As the earth’s temperature rises it has led to glaciers melting. “Nowhere is this of more concern than in Asia. It is the ice melt from glaciers in the Himalayas and on the Tibetan plateau that sustain the major rivers of India and China, and the irrigation systems that depend on them, during the dry season. In Asia, both wheat and rice fields depend on this water. China is the world’s leading wheat producer. India is No 2 (The US is third.) These two countries also dominate the world rice harvest. Whatever happens to the wheat and rice harvests in these two population giants will affect food prices everywhere. Indeed, the projected melting of the glaciers on which these two countries depend presents the most massive threat to food security humanity has ever faced,” said Brown.
Cars and people are competing for grains: As the price of oil keeps going up, the world has started to look for alternate sources of fuel to run cars and other forms of transport around the world. One such fuel is ethanol which is made from corn and sugarcane in different parts of the world. In Brazil, a lot of cars run on ethanol, which is produced using sugarcane. So if oil prices go up, ethanol becomes more viable as an alternate fuel. And this pushes up the price of ethanol input, i.e. sugarcane. With lesser sugarcane available to produce sugar, the price of sugar also goes up. The United States uses corn to make ethanol. So oil prices going up leads to corn prices going up as well. As Brown put it “If the fuel value of grain exceeds its food value, the market will simply move the commodity into the energy economy. If the price of oil jumps to $100 a barrel, the price of grain will follow it upward. If oil goes to $200, grain will follow. From an agricultural vantage point, the world’s appetite for crop-based fuels is insatiable. The grain required to fill an SUV’s 25-gallon tank with ethanol just once will feed one person for a whole year. If the entire US grain harvest were to be converted to ethanol, it would satisfy at most 18% of US auto fuel needs.”

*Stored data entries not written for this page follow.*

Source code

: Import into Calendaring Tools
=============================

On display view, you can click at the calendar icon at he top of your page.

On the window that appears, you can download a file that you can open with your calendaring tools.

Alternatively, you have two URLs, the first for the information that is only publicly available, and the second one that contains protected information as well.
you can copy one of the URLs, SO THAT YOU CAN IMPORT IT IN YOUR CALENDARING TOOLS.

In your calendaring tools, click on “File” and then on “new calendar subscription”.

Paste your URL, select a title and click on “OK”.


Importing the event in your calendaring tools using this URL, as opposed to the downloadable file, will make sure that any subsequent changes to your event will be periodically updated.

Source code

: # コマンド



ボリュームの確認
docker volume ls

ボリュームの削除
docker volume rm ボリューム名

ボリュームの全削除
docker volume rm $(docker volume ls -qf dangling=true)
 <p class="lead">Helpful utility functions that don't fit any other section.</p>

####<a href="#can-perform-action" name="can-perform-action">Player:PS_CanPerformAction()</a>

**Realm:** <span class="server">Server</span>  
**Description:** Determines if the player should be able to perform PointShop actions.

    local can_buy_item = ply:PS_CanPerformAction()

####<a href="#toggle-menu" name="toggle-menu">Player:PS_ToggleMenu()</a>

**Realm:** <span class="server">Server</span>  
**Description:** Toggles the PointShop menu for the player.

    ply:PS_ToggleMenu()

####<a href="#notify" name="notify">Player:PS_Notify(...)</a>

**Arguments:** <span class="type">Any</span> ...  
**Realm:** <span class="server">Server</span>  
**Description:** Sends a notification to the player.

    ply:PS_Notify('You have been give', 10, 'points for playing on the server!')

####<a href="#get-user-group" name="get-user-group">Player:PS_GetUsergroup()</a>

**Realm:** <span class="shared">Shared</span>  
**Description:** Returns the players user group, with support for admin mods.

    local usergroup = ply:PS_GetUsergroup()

Given these reasons the food prices are likely to remain high in the months and years to come. And the Reserve Bank of India can fiddle around with the interest rates as much as it wants to, but there is no way it can control food prices.
(The article originally appeared on www.firstpost.com on August 2,2012. http://www.firstpost.com/economy/why-food-prices-will-continue-to-rise-in-the-coming-years-400532.html)
(Vivek Kaul is a writer and can be reached at [email protected])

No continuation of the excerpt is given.